In the last few days, the High Court judgment in the Cooper-Hohn case has been published, setting out what is thought to be the highest award of money in any UK divorce. Jamie Cooper-Hohn was awarded $530 million of a total marital pot of $1.5 billion (which had been somewhat less at the time of separation).

Mr Hohn argued that the award should be $350 million, equivalent to one third of the assets at the point of separation. Mrs Cooper-Hohn sought a “full and equal share” of $750 million based on the assets at the date of trial.

Clearly a difference of $400 million warranted much complex legal argument during the proceedings, and at a lengthy final hearing, following which an enormous written judgment was produced, explaining how the concepts of (the husband’s) special contribution and accrual of assets after separation had justified a move away from an equal division in his favour.

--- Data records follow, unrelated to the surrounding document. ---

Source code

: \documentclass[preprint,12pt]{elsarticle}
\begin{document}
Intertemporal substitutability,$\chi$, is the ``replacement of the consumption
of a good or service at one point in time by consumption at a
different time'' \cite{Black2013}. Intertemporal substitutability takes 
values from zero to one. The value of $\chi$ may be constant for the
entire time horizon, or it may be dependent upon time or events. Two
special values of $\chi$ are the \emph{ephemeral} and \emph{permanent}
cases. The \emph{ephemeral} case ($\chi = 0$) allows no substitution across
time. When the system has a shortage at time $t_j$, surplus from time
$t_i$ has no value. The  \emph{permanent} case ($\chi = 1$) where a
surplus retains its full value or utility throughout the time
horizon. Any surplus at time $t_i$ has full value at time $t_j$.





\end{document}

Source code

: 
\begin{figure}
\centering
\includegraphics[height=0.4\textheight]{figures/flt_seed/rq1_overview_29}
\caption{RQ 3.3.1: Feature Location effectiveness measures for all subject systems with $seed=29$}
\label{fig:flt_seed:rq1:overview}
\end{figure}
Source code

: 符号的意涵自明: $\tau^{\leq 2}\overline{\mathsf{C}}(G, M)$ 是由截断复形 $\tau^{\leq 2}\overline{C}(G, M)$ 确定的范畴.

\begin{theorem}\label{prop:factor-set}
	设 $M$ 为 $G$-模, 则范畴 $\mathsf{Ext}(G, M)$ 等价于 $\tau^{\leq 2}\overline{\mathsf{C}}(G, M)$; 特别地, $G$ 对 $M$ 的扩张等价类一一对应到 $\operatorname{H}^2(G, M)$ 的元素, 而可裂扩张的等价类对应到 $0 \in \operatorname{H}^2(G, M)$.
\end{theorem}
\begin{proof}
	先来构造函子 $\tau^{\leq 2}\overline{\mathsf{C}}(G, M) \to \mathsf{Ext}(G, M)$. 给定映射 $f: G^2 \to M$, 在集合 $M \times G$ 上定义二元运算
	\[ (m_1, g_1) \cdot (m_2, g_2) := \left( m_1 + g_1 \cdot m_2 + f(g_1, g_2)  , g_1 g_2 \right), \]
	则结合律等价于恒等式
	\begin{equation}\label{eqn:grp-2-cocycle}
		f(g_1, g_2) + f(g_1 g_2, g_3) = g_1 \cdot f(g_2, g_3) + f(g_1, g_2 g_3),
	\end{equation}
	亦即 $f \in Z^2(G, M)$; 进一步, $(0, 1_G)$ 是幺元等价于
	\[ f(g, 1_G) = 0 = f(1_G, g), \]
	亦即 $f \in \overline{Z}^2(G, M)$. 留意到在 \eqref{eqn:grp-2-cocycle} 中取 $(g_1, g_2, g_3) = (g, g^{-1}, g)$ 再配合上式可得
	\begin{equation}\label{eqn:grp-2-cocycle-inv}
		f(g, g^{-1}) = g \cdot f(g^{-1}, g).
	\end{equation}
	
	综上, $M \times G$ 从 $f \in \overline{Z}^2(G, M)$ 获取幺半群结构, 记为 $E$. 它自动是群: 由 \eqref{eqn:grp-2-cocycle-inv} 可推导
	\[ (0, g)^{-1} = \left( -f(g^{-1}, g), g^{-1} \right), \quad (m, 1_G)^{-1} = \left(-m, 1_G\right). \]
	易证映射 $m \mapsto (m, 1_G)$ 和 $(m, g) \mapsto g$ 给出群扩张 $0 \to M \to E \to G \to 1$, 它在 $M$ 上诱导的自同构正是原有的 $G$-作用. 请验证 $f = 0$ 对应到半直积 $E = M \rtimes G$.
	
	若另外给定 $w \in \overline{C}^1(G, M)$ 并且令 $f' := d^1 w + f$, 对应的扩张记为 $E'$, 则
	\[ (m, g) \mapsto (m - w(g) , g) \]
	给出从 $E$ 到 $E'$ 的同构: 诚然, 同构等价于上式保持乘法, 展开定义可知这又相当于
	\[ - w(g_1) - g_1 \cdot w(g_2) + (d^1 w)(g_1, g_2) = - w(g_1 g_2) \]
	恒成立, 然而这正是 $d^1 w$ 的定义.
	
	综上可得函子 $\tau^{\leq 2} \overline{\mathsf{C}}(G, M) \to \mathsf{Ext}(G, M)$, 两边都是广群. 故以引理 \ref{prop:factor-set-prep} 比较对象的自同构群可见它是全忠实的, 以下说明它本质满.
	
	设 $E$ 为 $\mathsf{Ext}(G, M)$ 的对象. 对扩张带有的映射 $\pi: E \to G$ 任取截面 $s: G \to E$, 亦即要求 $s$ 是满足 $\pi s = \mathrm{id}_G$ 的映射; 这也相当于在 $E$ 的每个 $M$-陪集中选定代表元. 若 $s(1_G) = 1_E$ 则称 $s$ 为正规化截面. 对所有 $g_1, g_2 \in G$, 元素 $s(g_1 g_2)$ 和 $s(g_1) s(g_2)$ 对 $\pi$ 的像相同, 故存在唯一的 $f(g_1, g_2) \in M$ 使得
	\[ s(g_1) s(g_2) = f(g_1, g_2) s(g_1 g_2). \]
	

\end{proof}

If you think these numbers are impressive, consider that during their 17 year marriage, $4.5 billion had been transferred into a charitable foundation. This is altruistic generosity on a global scale – and is quite staggering. Between them, the Hohn’s built a leading world charity, The Children’s Investment Fund Foundation, addressing many issues, including child poverty, HIV/AIDS and climate change.

One thought overshadowed all others when I read the judgment. If the Hohn’s could selflessly give away $4.5 billion for good causes, why couldn’t they agree, even with the highest level of advice available, how to share the rest between them?